The Florida Department of Law Enforcement website indicates Garcia was convicted in 2002 on a charge of using the Internet to solicit or attempt to solicit a child for sex. His conviction required he register for life as a convicted sex offender.
I blame Obama's WAR ON COAL for emboldening these low-lifes to think they can come here from out-of-state to thwart the creation of wealth and prosperity.
.... Vice President Joe Biden made [it] clear during the 2008 campaign when he said the Obama policy was "No coal plants here in America." Similarly, candidate Obama told the San Francisco Chronicle that he would ensure that building a coal plant would "bankrupt" the operator because of the cost of complying with new carbon-dioxide emission regulations.
Deliberate government efforts to end an industry are not part of normal competitive market pressures and bad for the U.S. economy for three reasons.
*First, virtually all our coal production goes directly to generate electricity. Changing that is costly: our electric grid was designed based on generation patterns dominated by multiple coal plants. Eliminating coal requires both costly new generation facilities and expensive grid modifications.

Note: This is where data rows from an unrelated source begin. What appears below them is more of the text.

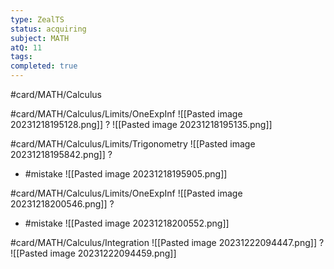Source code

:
 ```yaml
---
type: ZealTS
status: acquiring
subject: MATH
atQ: 11
tags: 
completed: true
---
```

#card/MATH/Calculus 

#card/MATH/Calculus/Limits/OneExpInf
![[Pasted image 20231218195128.png]]
?
![[Pasted image 20231218195135.png]] 

#card/MATH/Calculus/Limits/Trigonometry
![[Pasted image 20231218195842.png]]
?
- #mistake
![[Pasted image 20231218195905.png]]

#card/MATH/Calculus/Limits/OneExpInf 
![[Pasted image 20231218200546.png]]
?
- #mistake
![[Pasted image 20231218200552.png]] 

#card/MATH/Calculus/Integration 
![[Pasted image 20231222094447.png]]
?
![[Pasted image 20231222094459.png]]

Moreover, while the rapid development of domestic natural gas is cutting generation costs today, it is not guaranteed to continue indefinitely. If anti-fracking activists - who are also often anti-coal activists - succeed in their campaign to restrict natural gas production and pipeline construction, natural gas costs will rise.

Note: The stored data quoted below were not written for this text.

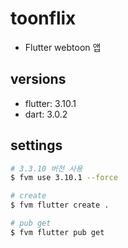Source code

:# toonflix

- Flutter webtoon 앱

## versions

- flutter: 3.10.1
- dart: 3.0.2

## settings

```bash
# 3.3.10 버전 사용
$ fvm use 3.10.1 --force

# create
$ fvm flutter create .

# pub get
$ fvm flutter pub get
```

* Second, diversity in sources enhances our energy security by minimizing the chance that politics or wars in unstable and unfriendly countries will disrupt our energy supplies.
America is called the "Saudi Arabia of coal" because it has more than a quarter of world coal reserves. Energy security is vital because energy is embedded in most goods and services. Almost half of our energy use is indirect and so invisible to consumers. Among the most energy intensive sectors of our economy are health care and food; we risk much more than higher utility bills if we remain vulnerable to unfriendly and unstable energy suppliers.

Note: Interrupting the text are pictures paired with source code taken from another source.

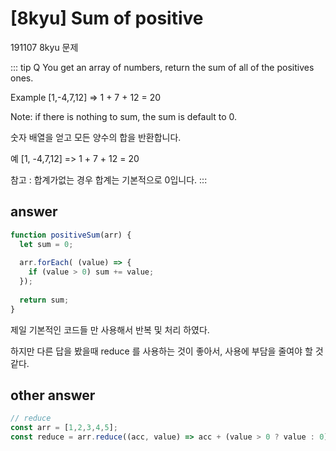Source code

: # [8kyu] Sum of positive

191107 8kyu 문제 

::: tip Q
You get an array of numbers, return the sum of all of the positives ones.

Example [1,-4,7,12] => 1 + 7 + 12 = 20

Note: if there is nothing to sum, the sum is default to 0.

숫자 배열을 얻고 모든 양수의 합을 반환합니다.

예 [1, -4,7,12] => 1 + 7 + 12 = 20

참고 : 합계가없는 경우 합계는 기본적으로 0입니다.
:::

## answer
```js
function positiveSum(arr) {
  let sum = 0;
  
  arr.forEach( (value) => {
    if (value > 0) sum += value;
  });
  
  return sum;
}
```
제일 기본적인 코드들 만 사용해서 반복 및 처리 하였다.

하지만 다른 답을 봤을때 reduce 를 사용하는 것이 좋아서, 사용에 부담을 줄여야 할 것 같다.

## other answer
```js
// reduce
const arr = [1,2,3,4,5];
const reduce = arr.reduce((acc, value) => acc + (value > 0 ? value : 0),0);
```
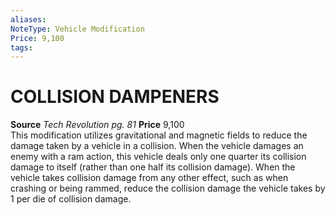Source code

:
 ```yaml
---
aliases: 
NoteType: Vehicle Modification
Price: 9,100
tags: 
---
```

# COLLISION DAMPENERS
**Source** _Tech Revolution pg. 81_
**Price** 9,100  
This modification utilizes gravitational and magnetic fields to reduce the damage taken by a vehicle in a collision. When the vehicle damages an enemy with a ram action, this vehicle deals only one quarter its collision damage to itself (rather than one half its collision damage). When the vehicle takes collision damage from any other effect, such as when crashing or being rammed, reduce the collision damage the vehicle takes by 1 per die of collision damage.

* Third, the coal industry is a significant source of jobs. The typical coal miner earns $73,000 a year, says the National Mining Association, which represents the mining industry in Washington.
An estimated 60,000 Americans work in coal-fired power plants. These are high-productivity jobs because the employees work with large amounts of capital. Electricity generated by coal takes just 0.18 employees per megawatt of plant capacity. Coal-fired power plant jobs pay high wages because their employees are skilled. Yet new EPA regulations are estimated to cut total coal employment by 1.4 million job-years between 2011 and 2020.
Besides destroying jobs, the new regulations imposed by the administration will lead to the closing of 40 gigawatts of electric generation capacity. A staggering 12 percent of America's current coal capacity will be shut down. There could be many long, hot summers if we lose these reliable sources of power.
Coal plays a key role in electricity generation. The power produced from coal-fired plants is embedded in everything from our prescription medications to the food we eat.
Tens of thousands of Americans earn good livings in coal-related industries. Domestically produced coal reduces our dependence on unstable and unfriendly suppliers....
etc. etc. etc.
Let me leave you with this Quote of the Day, from Sultan Knish:
Grievance ... justifies their right to agitate and undermine, to seize power by any means necessary and to implement their programs legally or extra-legally."